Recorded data

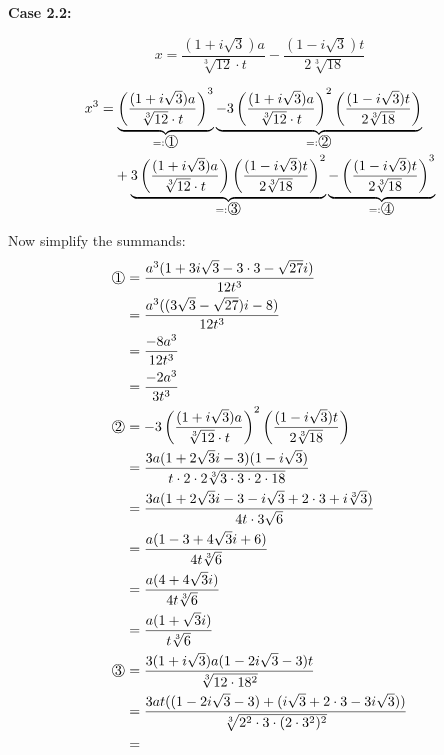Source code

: \textbf{Case 2.2:}

\[x = \frac{(1+i \sqrt{3})a}{\sqrt[3]{12} \cdot t}
     -\frac{(1-i\sqrt{3}) t}{2\sqrt[3]{18}}\]

\begin{align}
    x^3 &= \underbrace{\left (\frac{(1+i\sqrt{3})a}{\sqrt[3]{12} \cdot t} \right)^3}_{=: \raisebox{.5pt}{\textcircled{\raisebox{-.9pt} {1}}}}
           \underbrace{- 3 \left(\frac{(1+i\sqrt{3})a}{\sqrt[3]{12} \cdot t} \right)^2 \left(\frac{(1-i\sqrt{3})t}{2 \sqrt[3]{18}} \right)}_{=: \raisebox{.5pt}{\textcircled{\raisebox{-.9pt} {2}}}}\\
         &\hphantom{{}=}+ \underbrace{3 \left(\frac{(1+i\sqrt{3})a}{\sqrt[3]{12} \cdot t} \right) \left(\frac{(1-i\sqrt{3})t}{2 \sqrt[3]{18}}\right)^2}_{=: \raisebox{.5pt}{\textcircled{\raisebox{-.9pt} {3}}}}
           \underbrace{- \left(\frac{(1-i\sqrt{3})t}{2 \sqrt[3]{18}}\right)^3}_{=: \raisebox{.5pt}{\textcircled{\raisebox{-.9pt} {4}}}}
\end{align}

Now simplify the summands:
\begin{align}
    \raisebox{.5pt}{\textcircled{\raisebox{-.9pt} {1}}} &=
    \frac{a^3(1+3i\sqrt{3} - 3 \cdot 3 - \sqrt{27} i)}{12 t^3}\\
    &= \frac{a^3((3\sqrt{3}- \sqrt{27})i - 8)}{12 t^3}\\
    &= \frac{-8a^3}{12 t^3}\\
    &= \frac{-2a^3}{3 t^3}\\
    \raisebox{.5pt}{\textcircled{\raisebox{-.9pt} {2}}} &=- 3 \left(\frac{(1+i\sqrt{3})a}{\sqrt[3]{12} \cdot t} \right)^2 \left(\frac{(1-i\sqrt{3})t}{2 \sqrt[3]{18}} \right)\\
    &= \frac{3a(1+2\sqrt{3}i-3)(1-i\sqrt{3})}{t \cdot 2 \cdot 2 \sqrt[3]{3 \cdot 3 \cdot 2 \cdot 18}}\\
    &= \frac{3a(1+2\sqrt{3}i - 3- i\sqrt{3}+2\cdot 3 + i\sqrt[3]{3})}{4t \cdot 3 \sqrt{6}}\\
    &= \frac{a(1-3+4\sqrt{3}i + 6)}{4t\sqrt[3]{6}}\\
    &= \frac{a(4+4\sqrt{3}i)}{4t \sqrt[3]{6}}\\
    &= \frac{a(1+\sqrt{3}i)}{t \sqrt[3]{6}}\\
    \raisebox{.5pt}{\textcircled{\raisebox{-.9pt} {3}}} &= \frac{3(1+i\sqrt{3})a (1-2i\sqrt{3} - 3)t}{\sqrt[3]{12 \cdot 18^2}}\\
    &= \frac{3at((1-2i\sqrt{3}-3)+(i\sqrt{3} + 2\cdot 3 - 3i\sqrt{3}))}{\sqrt[3]{2^2 \cdot 3 \cdot (2 \cdot 3^2)^2}}\\
    &=
\end{align}


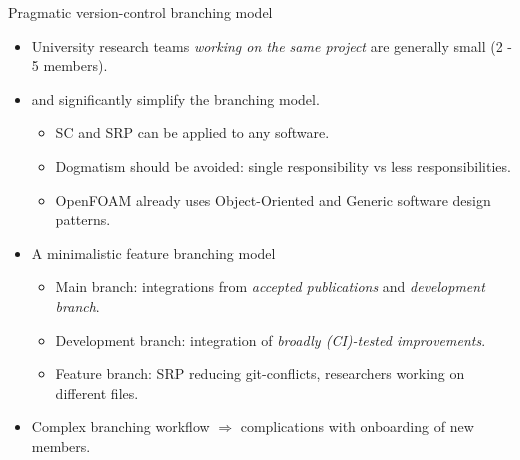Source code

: \documentclass[
	ngerman,%
	aspectratio=169,%
	color={accentcolor=2d},
	logo=true,%
	colorframetitle=true,%
	]{tudabeamer}
\begin{document}
\begin{frame}{Pragmatic version-control branching model} 

	\vfill
	\begin{itemize}
		\item University research teams \emph{working on the same project} are generally small (2 - 5 members).
		\item \href{https://en.wikipedia.org/wiki/Separation_of_concerns}{} and \href{https://en.wikipedia.org/wiki/Single-responsibility_principle}{} significantly simplify the branching model. 
			\begin{itemize}
				\item SC and SRP can be applied to any software.
				\item Dogmatism should be avoided: single responsibility vs less responsibilities. 
				\item OpenFOAM already uses Object-Oriented and Generic software design patterns.  
			\end{itemize}
		\item A minimalistic feature branching model 
			\begin{itemize}
				\item Main branch: integrations from \emph{accepted publications} and \emph{development branch}. 
				\item Development branch: integration of \emph{broadly (CI)-tested improvements}. 
				\item Feature branch: SRP reducing git-conflicts, researchers working on different files.
			\end{itemize}
		\item Complex branching workflow $\Rightarrow$ complications with onboarding of new members.
	\end{itemize}

\end{frame}
\end{document}

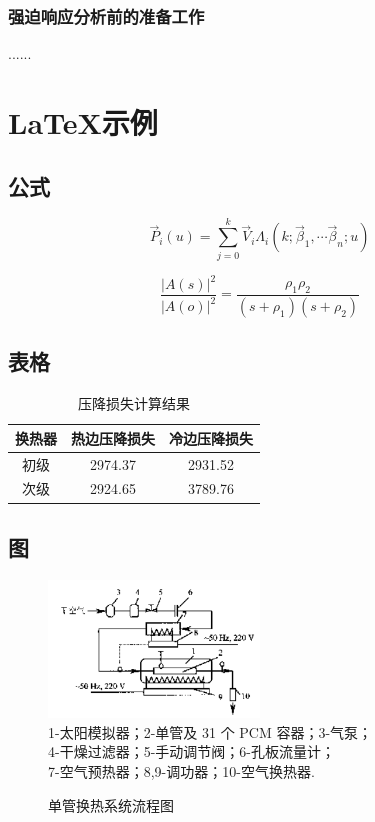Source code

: \documentclass[doctor, openright, twoside]{gdutthesis}
\begin{document}
\subsection{强迫响应分析前的准备工作}
......\par

\chapter{\LaTeX 示例}
\section{公式}
\begin{equation}
\vec{P}_{i}(u)=\sum_{j=0}^{k} \vec{V}_{i} \Lambda_{i}\left(k ; \vec{\beta}_{1}, \cdots \vec{\beta}_{n} ; u\right)
\end{equation}

\begin{equation}
\frac{|A(s)|^{2}}{|A(o)|^{2}}=\frac{\rho_{1} \rho_{2}}{\left(s+\rho_{1}\right)\left(s+\rho_{2}\right)}
\end{equation}

\section{表格}

\begin{table}[h]
\centering
\caption{压降损失计算结果}
\label{table:jiangya}
\begin{tabularx}{\textwidth}{CCC}
\toprule[2pt]
换热器&热边压降损失&冷边压降损失\\
\midrule[1pt]
初级&2974.37&2931.52\\
次级&2924.65&3789.76\\
\bottomrule[2pt]
\end{tabularx}
\end{table}

\section{图}


\begin{figure}[!h]
\centering
\includegraphics[width=0.5\textwidth]{figures/danguan}\\
\footnotesize
1-太阳模拟器；2-单管及 31 个 PCM 容器；3-气泵；\\
4-干燥过滤器；5-手动调节阀；6-孔板流量计；\\
7-空气预热器；8,9-调功器；10-空气换热器.\\
\caption{单管换热系统流程图}
\label{fig:danguan}
\end{figure}
\end{document}
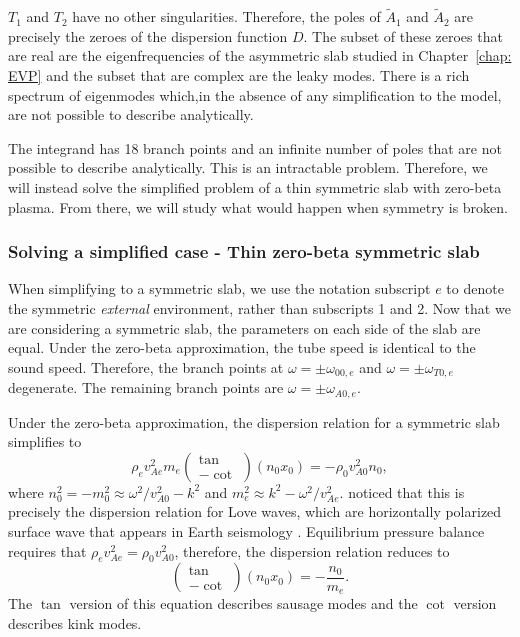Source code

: \documentclass[12pt]{../style-files/ociamthesis}
\begin{document}
$T_1$ and $T_2$ have no other singularities. Therefore, the poles of $\tilde{A}_1$ and $\tilde{A}_2$ are precisely the zeroes of the dispersion function $D$. The subset of these zeroes that are real are the eigenfrequencies of the asymmetric slab studied in Chapter~\ref{chap: EVP} and the subset that are complex are the leaky modes. There is a rich spectrum of eigenmodes which,in the absence of any simplification to the model, are not possible to describe analytically.

The integrand has 18 branch points and an infinite number of poles that are not possible to describe analytically. This is an intractable problem. Therefore, we will instead solve the simplified problem of a thin symmetric slab with zero-beta plasma. From there, we will study what would happen when symmetry is broken.

\subsubsection{Solving a simplified case - Thin zero-beta symmetric slab}

When simplifying to a symmetric slab, we use the notation subscript $e$ to denote the symmetric \textit{external} environment, rather than subscripts 1 and 2. Now that we are considering a symmetric slab, the parameters on each side of the slab are equal. Under the zero-beta approximation, the tube speed is identical to the sound speed. Therefore, the branch points at $\omega = \pm \omega_{00,e}$ and $\omega = \pm\omega_{T0,e}$ degenerate. The remaining branch points are $\omega = \pm \omega_{A0,e}$.

Under the zero-beta approximation, the dispersion relation for a symmetric slab simplifies to
\begin{equation}
\rho_ev_{Ae}^2m_e\left(
\begin{matrix}
\tan \\
-\cot
\end{matrix} \right)(n_0x_0) = -\rho_0v_{A0}^2n_0,
\end{equation}
where $n_0^2 = -m_0^2 \approx \omega^2/v_{A0}^2 - k^2$ and $m_e^2 \approx k^2 - \omega^2/v_{Ae}^2$. \cite{edw_etal82} noticed that this is precisely the dispersion relation for Love waves, which are horizontally polarized surface wave that appears in Earth seismology \citep{lov11}. Equilibrium pressure balance requires that $\rho_ev_{Ae}^2 = \rho_0v_{A0}^2$, therefore, the dispersion relation reduces to
\begin{equation}
\left(
\begin{matrix}
\tan \\
-\cot
\end{matrix} \right)(n_0x_0) = -\frac{n_0}{m_e}.
\end{equation}
The $\tan$ version of this equation describes sausage modes and the $\cot$ version describes kink modes.
\end{document}
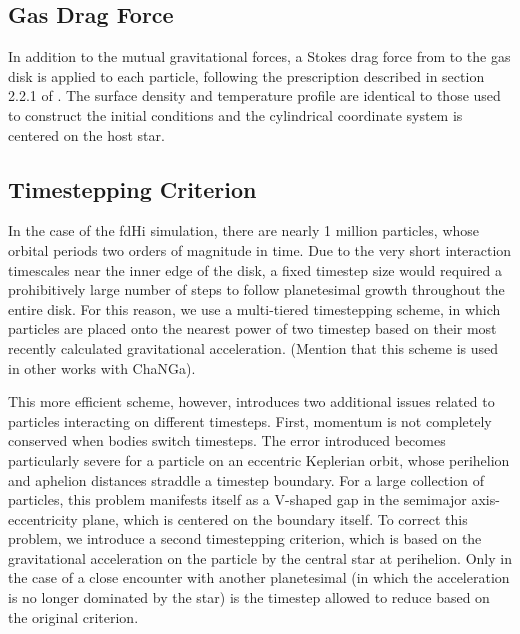 \documentclass[twocolumn]{aastex63}
\begin{document}
\subsection{Gas Drag Force}

In addition to the mutual gravitational forces, a Stokes drag force from to the gas disk is applied to each particle, following the prescription described in section 2.2.1 of \citet{morishima10}. The surface density and temperature profile are identical to those used to construct the initial conditions and the cylindrical coordinate system is centered on the host star.

\subsection{Timestepping Criterion}

In the case of the fdHi simulation, there are nearly 1 million particles, whose orbital periods two orders of magnitude in time. Due to the very short interaction timescales near the inner edge of the disk, a fixed timestep size would required a prohibitively large number of steps to follow planetesimal growth throughout the entire disk. For this reason, we use a multi-tiered timestepping scheme, in which particles are placed onto the nearest power of two timestep based on their most recently calculated gravitational acceleration. (Mention that this scheme is used in other works with ChaNGa).

This more efficient scheme, however, introduces two additional issues related to particles interacting on different timesteps. First, momentum is not completely conserved when bodies switch timesteps. The error introduced becomes particularly severe for a particle on an eccentric Keplerian orbit, whose perihelion and aphelion distances straddle a timestep boundary. For a large collection of particles, this problem manifests itself as a V-shaped gap in the semimajor axis-eccentricity plane, which is centered on the boundary itself. To correct this problem, we introduce a second timestepping criterion, which is based on the gravitational acceleration on the particle by the central star at perihelion. Only in the case of a close encounter with another planetesimal (in which the acceleration is no longer dominated by the star) is the timestep allowed to reduce based on the original criterion.
\end{document}
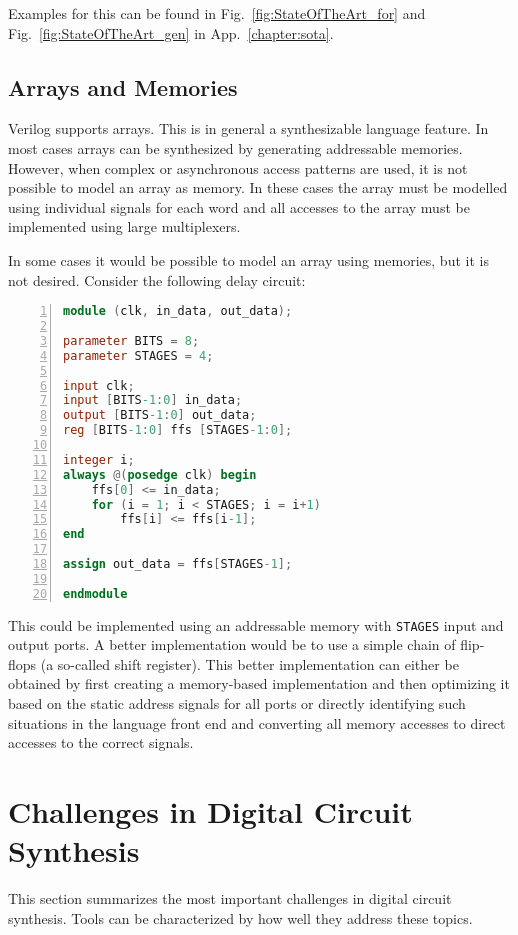 Examples for this can be found in Fig.~\ref{fig:StateOfTheArt_for} and
Fig.~\ref{fig:StateOfTheArt_gen} in App.~\ref{chapter:sota}.

\subsection{Arrays and Memories}

Verilog supports arrays. This is in general a synthesizable language feature.
In most cases arrays can be synthesized by generating addressable memories.
However, when complex or asynchronous access patterns are used, it is not
possible to model an array as memory. In these cases the array must
be modelled using individual signals for each word and all accesses to the array
must be implemented using large multiplexers.

In some cases it would be possible to model an array using memories, but it
is not desired. Consider the following delay circuit:
\begin{lstlisting}[numbers=left,frame=single,language=Verilog]
module (clk, in_data, out_data);

parameter BITS = 8;
parameter STAGES = 4;

input clk;
input [BITS-1:0] in_data;
output [BITS-1:0] out_data;
reg [BITS-1:0] ffs [STAGES-1:0];

integer i;
always @(posedge clk) begin
	ffs[0] <= in_data;
	for (i = 1; i < STAGES; i = i+1)
		ffs[i] <= ffs[i-1];
end

assign out_data = ffs[STAGES-1];

endmodule
\end{lstlisting}

This could be implemented using an addressable memory with {\tt STAGES} input
and output ports. A better implementation would be to use a simple chain of flip-flops
(a so-called shift register).
This better implementation can either be obtained by first creating a memory-based
implementation and then optimizing it based on the static address signals for all ports
or directly identifying such situations in the language front end and converting
all memory accesses to direct accesses to the correct signals.

\section{Challenges in Digital Circuit Synthesis}

This section summarizes the most important challenges in digital circuit
synthesis. Tools can be characterized by how well they address these topics.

- _What you need to do_
All lines from the one containing "(a so-called shift register)." through the end of the data, and no others, are to be given again word for word.

- _Answer for this exercise_
(a so-called shift register).
This better implementation can either be obtained by first creating a memory-based
implementation and then optimizing it based on the static address signals for all ports
or directly identifying such situations in the language front end and converting
all memory accesses to direct accesses to the correct signals.

\section{Challenges in Digital Circuit Synthesis}

This section summarizes the most important challenges in digital circuit
synthesis. Tools can be characterized by how well they address these topics.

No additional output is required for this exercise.